Entries shown:

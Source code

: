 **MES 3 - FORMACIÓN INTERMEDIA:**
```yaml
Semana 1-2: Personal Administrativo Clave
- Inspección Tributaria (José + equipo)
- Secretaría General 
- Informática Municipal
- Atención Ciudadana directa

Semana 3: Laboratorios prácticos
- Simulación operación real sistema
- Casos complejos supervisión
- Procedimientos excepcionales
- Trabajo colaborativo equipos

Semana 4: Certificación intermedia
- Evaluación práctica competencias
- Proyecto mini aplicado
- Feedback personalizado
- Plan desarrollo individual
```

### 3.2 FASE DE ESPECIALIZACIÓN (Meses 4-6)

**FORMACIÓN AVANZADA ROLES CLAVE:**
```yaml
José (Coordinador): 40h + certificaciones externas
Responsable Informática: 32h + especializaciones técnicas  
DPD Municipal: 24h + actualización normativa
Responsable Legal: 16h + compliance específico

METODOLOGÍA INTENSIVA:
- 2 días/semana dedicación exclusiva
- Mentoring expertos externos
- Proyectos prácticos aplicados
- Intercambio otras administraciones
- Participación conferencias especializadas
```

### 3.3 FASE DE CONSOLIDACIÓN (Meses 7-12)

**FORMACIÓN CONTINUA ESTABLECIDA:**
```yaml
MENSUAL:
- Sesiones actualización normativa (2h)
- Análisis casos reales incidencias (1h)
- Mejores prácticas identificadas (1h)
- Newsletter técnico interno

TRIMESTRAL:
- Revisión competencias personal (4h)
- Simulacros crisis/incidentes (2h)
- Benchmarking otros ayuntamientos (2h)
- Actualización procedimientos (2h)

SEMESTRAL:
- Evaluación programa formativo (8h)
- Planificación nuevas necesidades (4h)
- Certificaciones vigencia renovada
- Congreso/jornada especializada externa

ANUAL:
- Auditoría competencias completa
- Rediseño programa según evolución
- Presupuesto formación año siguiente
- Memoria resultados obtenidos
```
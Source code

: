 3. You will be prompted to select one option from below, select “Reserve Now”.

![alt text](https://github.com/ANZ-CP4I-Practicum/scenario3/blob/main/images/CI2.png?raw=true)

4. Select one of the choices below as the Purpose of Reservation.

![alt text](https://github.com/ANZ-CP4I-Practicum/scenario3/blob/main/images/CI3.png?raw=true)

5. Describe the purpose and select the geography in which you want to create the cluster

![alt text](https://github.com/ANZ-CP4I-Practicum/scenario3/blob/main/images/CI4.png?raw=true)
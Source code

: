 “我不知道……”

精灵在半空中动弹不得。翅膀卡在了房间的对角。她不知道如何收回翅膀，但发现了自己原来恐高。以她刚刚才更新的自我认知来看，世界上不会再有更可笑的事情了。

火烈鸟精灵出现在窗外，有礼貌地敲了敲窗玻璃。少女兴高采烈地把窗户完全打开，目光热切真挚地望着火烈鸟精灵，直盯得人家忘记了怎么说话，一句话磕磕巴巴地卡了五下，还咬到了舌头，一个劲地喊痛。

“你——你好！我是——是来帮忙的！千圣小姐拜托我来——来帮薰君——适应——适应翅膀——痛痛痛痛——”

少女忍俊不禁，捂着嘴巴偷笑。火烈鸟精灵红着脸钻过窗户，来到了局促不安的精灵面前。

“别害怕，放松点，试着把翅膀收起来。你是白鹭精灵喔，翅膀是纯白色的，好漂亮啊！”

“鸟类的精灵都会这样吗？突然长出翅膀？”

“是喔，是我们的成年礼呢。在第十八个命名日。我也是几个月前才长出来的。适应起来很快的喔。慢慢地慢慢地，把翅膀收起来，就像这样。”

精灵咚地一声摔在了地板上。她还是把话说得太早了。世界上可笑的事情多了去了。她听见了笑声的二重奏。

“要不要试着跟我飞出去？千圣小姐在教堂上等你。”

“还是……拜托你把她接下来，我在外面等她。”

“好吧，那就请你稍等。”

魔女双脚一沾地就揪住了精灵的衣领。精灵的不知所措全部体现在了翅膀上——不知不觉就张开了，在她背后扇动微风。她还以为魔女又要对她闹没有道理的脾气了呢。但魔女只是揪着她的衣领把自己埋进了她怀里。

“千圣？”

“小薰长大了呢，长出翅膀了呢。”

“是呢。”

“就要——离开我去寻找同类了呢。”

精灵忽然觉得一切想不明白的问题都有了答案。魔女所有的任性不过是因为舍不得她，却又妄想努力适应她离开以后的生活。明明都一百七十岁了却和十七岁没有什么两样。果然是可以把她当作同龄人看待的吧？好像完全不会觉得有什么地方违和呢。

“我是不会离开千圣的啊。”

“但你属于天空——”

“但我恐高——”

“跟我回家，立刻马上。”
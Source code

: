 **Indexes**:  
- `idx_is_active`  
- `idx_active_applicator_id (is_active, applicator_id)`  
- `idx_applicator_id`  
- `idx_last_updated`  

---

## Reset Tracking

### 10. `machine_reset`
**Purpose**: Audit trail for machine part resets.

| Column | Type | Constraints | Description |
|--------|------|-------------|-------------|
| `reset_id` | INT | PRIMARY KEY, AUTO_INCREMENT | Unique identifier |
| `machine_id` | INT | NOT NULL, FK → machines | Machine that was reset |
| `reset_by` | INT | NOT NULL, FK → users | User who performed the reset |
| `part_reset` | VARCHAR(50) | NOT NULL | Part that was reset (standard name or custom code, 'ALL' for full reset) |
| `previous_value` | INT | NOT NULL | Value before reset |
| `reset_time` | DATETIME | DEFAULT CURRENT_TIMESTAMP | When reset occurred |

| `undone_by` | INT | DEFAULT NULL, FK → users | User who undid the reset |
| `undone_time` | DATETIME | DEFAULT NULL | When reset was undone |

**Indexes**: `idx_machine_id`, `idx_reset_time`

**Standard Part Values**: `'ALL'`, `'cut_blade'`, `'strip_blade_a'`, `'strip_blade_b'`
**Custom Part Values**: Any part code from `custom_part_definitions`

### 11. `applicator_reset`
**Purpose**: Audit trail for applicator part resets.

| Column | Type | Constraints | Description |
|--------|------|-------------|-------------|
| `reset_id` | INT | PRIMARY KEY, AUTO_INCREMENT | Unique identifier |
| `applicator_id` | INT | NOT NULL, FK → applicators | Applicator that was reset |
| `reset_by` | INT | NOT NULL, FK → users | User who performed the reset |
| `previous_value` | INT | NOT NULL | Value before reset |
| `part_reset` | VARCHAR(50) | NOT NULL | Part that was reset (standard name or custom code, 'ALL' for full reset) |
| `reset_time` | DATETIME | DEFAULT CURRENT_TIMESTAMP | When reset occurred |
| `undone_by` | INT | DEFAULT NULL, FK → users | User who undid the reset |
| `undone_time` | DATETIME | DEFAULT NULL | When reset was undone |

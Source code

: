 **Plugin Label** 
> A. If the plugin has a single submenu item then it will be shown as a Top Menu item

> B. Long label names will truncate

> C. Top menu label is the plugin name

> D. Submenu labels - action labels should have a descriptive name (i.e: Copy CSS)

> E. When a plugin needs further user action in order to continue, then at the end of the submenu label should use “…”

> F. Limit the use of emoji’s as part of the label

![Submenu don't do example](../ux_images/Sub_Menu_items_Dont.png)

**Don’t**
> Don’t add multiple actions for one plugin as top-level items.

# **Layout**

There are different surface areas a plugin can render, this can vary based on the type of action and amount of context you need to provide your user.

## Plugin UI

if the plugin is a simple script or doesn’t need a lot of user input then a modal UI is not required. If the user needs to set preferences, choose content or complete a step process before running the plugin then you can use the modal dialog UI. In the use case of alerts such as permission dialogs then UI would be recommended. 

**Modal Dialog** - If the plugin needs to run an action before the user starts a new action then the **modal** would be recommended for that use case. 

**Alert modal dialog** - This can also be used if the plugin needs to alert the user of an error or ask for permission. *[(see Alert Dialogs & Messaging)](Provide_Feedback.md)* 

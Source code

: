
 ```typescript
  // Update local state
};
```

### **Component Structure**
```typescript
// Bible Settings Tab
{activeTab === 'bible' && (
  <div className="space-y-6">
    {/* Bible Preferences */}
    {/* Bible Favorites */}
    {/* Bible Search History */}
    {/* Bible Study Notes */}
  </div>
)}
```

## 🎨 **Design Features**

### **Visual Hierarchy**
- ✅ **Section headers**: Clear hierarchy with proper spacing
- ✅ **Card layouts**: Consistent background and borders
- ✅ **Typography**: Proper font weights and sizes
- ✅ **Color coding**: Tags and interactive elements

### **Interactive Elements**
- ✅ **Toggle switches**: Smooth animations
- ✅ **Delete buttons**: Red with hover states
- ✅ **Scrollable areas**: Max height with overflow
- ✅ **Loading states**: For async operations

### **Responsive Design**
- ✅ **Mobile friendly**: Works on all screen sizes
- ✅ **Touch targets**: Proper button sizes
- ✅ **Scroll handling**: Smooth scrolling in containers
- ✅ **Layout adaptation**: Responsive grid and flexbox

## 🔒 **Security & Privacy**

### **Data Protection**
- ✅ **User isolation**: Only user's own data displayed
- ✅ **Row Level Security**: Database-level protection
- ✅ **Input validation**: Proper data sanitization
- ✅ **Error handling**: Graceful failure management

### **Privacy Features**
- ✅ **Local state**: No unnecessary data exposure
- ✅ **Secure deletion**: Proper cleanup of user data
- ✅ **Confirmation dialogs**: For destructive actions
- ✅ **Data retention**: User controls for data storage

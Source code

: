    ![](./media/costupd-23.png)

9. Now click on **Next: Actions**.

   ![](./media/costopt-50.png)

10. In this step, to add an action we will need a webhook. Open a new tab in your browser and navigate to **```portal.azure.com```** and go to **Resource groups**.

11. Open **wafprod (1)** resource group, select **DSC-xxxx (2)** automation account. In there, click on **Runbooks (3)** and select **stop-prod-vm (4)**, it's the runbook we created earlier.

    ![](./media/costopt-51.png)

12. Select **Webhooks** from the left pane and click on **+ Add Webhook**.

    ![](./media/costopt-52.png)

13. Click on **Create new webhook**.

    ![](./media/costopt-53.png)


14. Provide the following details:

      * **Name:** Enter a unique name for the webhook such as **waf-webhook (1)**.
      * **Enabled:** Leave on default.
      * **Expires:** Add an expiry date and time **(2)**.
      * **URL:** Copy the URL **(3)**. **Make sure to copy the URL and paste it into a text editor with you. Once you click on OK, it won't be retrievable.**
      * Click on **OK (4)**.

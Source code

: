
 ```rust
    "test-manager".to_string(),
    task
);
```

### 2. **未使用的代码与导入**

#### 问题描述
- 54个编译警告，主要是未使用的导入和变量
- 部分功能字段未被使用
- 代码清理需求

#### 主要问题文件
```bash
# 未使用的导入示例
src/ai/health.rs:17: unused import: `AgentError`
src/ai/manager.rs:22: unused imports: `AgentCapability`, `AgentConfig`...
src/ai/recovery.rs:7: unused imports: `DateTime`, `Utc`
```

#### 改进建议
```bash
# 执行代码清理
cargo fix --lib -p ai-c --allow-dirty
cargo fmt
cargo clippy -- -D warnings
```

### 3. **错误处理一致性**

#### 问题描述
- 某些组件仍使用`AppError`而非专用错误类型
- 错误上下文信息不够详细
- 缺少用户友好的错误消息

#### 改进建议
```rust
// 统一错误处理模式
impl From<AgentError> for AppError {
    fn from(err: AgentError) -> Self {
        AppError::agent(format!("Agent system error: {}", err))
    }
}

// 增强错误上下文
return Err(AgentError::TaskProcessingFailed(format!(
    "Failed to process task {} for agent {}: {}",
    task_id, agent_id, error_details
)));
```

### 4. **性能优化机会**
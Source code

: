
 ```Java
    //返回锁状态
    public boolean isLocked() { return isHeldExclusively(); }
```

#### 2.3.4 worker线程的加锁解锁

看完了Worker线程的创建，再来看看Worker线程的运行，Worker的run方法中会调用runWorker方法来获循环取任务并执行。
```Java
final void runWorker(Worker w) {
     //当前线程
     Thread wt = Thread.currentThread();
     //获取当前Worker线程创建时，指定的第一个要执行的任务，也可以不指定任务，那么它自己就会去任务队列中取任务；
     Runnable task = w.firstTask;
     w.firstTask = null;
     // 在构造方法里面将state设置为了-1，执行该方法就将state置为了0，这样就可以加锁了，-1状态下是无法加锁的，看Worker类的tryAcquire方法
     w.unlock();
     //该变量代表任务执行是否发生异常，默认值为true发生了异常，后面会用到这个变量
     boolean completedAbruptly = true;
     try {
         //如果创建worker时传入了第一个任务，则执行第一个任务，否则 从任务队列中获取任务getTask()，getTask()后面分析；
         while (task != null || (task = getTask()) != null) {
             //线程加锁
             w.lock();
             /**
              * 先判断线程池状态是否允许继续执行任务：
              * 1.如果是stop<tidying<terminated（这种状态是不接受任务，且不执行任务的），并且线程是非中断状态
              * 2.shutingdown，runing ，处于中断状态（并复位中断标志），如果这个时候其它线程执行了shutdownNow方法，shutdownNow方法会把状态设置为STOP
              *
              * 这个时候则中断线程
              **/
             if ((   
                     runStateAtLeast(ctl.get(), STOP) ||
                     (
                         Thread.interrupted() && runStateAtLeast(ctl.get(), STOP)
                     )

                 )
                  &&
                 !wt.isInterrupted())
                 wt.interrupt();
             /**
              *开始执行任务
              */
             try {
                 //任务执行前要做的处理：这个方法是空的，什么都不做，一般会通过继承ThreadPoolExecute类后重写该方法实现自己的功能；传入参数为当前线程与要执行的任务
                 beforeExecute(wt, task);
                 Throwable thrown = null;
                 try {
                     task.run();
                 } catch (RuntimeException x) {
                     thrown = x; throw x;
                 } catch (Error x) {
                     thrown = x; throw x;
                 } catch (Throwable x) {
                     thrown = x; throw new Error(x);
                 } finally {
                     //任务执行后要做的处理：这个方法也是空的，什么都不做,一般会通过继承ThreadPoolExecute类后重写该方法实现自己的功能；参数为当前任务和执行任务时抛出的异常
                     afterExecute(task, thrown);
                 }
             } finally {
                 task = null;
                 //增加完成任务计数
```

Work task:
Start with the line above that contains "- ✅ **Row Level" and end with the line that contains "- ✅ **Confirmation". Write out those lines exactly, and only those.

Exercise output:
- ✅ **Row Level Security**: Database-level protection
- ✅ **Input validation**: Proper data sanitization
- ✅ **Error handling**: Graceful failure management

### **Privacy Features**
- ✅ **Local state**: No unnecessary data exposure
- ✅ **Secure deletion**: Proper cleanup of user data
- ✅ **Confirmation dialogs**: For destructive actions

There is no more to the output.